Bruno Campelo, ativista pcd, é um dos sócios fundadores da entidade
Da Redação do Jornal de Fato
As famílias atípicas do município de Patu, no Alto Oeste do Rio Grande do Norte, decidiram organizar uma entidade para fortalecer a luta por direitos e garantias. A Associação das Famílias Atípicas de Patu foi oficializada no domingo, 20, durante encontro de dezenas de mães, cuidadores e apoiadores da causa.
A entidade deve estabelecer um novo cenário do movimento por acessibilidade, acesso às políticas públicas e para a defesa de direitos das pessoas com deficiência e com espectro autista.

Dados do Censo 2022, divulgados pelo Instituto Brasileiro de Geografia e Estatísticas (IBGE), apontam que Patu tem 8,4% de sua população, estimada em mais de 11 mil habitantes, com algum tipo de deficiência, sendo que 1,4% estão dentro do Transtorno do Espectro Autista (TEA).
Para Adriana Araújo, mãe atípica e uma das sócias fundadoras da associação, os números revelam a necessidade urgente de uma representação ativa no município. “É preciso que tenhamos voz, visibilidade e vez.
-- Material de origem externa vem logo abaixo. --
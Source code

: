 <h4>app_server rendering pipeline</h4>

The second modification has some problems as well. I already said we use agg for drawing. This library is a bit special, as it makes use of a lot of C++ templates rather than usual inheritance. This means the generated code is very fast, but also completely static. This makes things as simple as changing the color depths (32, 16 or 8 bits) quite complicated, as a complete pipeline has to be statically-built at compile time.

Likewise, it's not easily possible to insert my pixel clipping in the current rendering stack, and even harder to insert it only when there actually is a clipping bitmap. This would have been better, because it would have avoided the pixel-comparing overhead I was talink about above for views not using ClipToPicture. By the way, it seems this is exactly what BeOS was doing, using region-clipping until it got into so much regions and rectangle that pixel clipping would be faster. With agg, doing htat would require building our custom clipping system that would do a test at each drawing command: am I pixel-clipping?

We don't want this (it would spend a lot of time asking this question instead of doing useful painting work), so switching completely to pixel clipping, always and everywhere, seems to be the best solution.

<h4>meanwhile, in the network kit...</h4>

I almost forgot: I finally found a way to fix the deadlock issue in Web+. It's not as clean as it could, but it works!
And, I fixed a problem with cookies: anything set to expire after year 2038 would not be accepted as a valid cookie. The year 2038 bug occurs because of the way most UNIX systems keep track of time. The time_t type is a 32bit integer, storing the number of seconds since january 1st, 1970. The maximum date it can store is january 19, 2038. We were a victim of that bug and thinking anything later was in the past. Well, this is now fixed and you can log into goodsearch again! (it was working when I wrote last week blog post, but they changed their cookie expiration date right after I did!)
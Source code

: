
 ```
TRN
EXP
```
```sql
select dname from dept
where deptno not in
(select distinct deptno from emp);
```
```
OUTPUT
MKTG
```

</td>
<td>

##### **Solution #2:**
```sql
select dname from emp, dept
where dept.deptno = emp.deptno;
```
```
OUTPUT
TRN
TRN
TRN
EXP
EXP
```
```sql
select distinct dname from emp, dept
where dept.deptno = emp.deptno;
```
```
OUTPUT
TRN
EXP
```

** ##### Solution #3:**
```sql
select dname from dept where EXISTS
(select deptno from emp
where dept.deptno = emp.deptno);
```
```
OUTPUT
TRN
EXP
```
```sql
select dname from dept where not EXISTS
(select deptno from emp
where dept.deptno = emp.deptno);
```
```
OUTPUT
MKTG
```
Essa associação vai representar todos nós”, declarou Adriana.
A primeira reunião contou com a presença de representantes dos poderes Executivo e Legislativo, como o vereador Marcondes do Sindicato, e a secretária de saúde Soraia Cortez, que representou o prefeito Dr. Ednardo Moura (MDB). Também estiveram presentes educadores e profissionais de saúde.

A entidade contará com assessoria jurídica voluntária, nomes profissionais da advocacia que já atuam na defesa da inclusão, entre eles os advogados Eliaquim Rodrigues, Edygella Moura e Alyane Moura. Na reunião de domingo, eles ofereceram esclarecimentos sobre os trâmites legais da iniciativa.
A presidente da Associação de Famílias Atípicas de Caraúbas, Audênia Martins, também esteve presente e compartilhou experiências que já deram certo no município vizinho. Sua participação foi apontada como fundamental para inspirar o modelo que será adotado em Patu.
Outros nomes como o presidente da Câmara Municipal, Suetônio Moura, e o vereador Matheus Forte também manifestaram apoio à causa, fortalecendo o compromisso público com a inclusão.
Para Bruno Campelo, ativista pcd, comunicador e também um dos sócios fundadores, a associação nasce com força e já com importantes alianças. “Antes mesmo de ser criada, a nossa associação já conta com diversas parcerias. E iremos buscar cada vez mais, pois esta é uma causa urgente e que não pode e nem deve caminhar sozinha. Pelo contrário, tem que caminhar ao lado de toda a sociedade, fazendo valer o conceito de inclusão”, reforçou Bruno.

“A criação da Associação das Famílias Atípicas de Patu é, sem dúvida, um marco para o município. Mais do que uma formalidade, ela representa a união de pessoas que acreditam que inclusão não é favor, é direito. E direito se conquista com união, organização e luta coletiva”, reforça Bruno.